Board Games’ Golden Age

This Guardian article, Board games’ golden age: sociable, brilliant and driven by the internet, has been going around the social media circles, saying in part:

Many industry figures point to the internet as a key factor in the growth of tabletop gaming. The rise of smartphones and tablets has given players an inexpensive way to try digital versions of board games, and many go on to buy physical copies as well.

I’d say that beyond the board game app field, unfettered access to information alone has had a huge effect on the number of people participating in tabletop games. Almost every discovery moment I experienced personally in finding out about tabletop games came from the internet; and in turn, those discoveries drove me on to find out about a new game, or a new school of thought or way of playing a particular game.

And it’s not just me. I’ve watched enough online discussion about games in the last — yikes! — ten years — to see the patterns in topics. There are always people discovering a game for the first time, taking their first steps into the hobby. Concentrated repositories of information like and the Index, in concert with efforts like Tabletop, which reach technologically-sophisticated datavores, make what used to be a hobby with a low profile and high social barriers, far more accessible.

Now a newcomer doesn’t need to be inducted into the hobby by someone who’s got a copy of Illuminati or the Dungeons & Dragons box set, and introduced to the weird little store hidden in a strip mall or the attached garage of someone’s home.
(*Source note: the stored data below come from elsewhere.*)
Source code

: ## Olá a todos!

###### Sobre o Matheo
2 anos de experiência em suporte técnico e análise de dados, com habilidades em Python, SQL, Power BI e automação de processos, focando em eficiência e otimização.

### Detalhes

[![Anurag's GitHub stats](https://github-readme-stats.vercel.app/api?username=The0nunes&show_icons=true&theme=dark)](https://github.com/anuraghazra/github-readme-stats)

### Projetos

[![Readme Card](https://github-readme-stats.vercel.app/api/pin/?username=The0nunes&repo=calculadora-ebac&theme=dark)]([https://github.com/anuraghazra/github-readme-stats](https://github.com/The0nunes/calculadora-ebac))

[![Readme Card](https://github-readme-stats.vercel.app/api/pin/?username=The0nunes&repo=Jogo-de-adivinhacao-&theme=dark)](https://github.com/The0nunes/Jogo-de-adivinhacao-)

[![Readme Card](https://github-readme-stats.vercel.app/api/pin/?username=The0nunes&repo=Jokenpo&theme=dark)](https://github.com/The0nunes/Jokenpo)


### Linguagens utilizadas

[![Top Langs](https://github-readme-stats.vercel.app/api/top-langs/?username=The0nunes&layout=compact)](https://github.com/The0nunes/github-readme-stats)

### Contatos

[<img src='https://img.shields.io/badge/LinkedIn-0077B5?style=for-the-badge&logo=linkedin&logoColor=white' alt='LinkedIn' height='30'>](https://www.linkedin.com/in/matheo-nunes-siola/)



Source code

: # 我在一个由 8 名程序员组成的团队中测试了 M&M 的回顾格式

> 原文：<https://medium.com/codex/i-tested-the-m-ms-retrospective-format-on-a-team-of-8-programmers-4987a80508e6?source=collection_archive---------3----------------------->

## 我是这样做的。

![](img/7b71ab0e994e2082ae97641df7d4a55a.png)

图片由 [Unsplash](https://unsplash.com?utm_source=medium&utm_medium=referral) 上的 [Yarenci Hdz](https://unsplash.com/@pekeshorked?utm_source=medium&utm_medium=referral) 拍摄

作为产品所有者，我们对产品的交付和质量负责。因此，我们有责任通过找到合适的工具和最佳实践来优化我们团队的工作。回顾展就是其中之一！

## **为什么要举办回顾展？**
If they hear of something interesting, they can click a link or do a web search, and get a landslide of information to get them excited about this cool new thing.

Post script: and that’s not to say the hobby is yet accessible enough. There are still barriers to entry, especially social and economic. I hope that, with time and the changing of attitudes, those continue to be eroded and overcome.

[Link via Carnage.]

Read RPGs in Public Week, February 27th through March 5th

Read an RPG Book in Public WeekToday kicks off another week observing The Escapist‘s Read an RPG Book in Public Week. As W. J. Walton explains:

The point is to make the roleplaying hobby more visible, to get it “out of the basement” and into public areas where more people can see it. This will make others more aware of the hobby – some may ask you what your book is about, giving you the opportunity to explain the hobby to them. A few of those may be interested enough to try it themselves. Former gamers may see what you’re reading and think about the great times they used to have with roleplaying, and possibly even try it again.

I’m uptight about revealing my hobby to the world at large, but not as much as I was last year, when I barely let The Unexplained peek over the table at Muddy Waters. Since then, I’ve learned several people in my office role-play; one was even trying to track down an extra player the other week. I’m still not crazy about it, but I’m going to make a more solid effort to do so this year.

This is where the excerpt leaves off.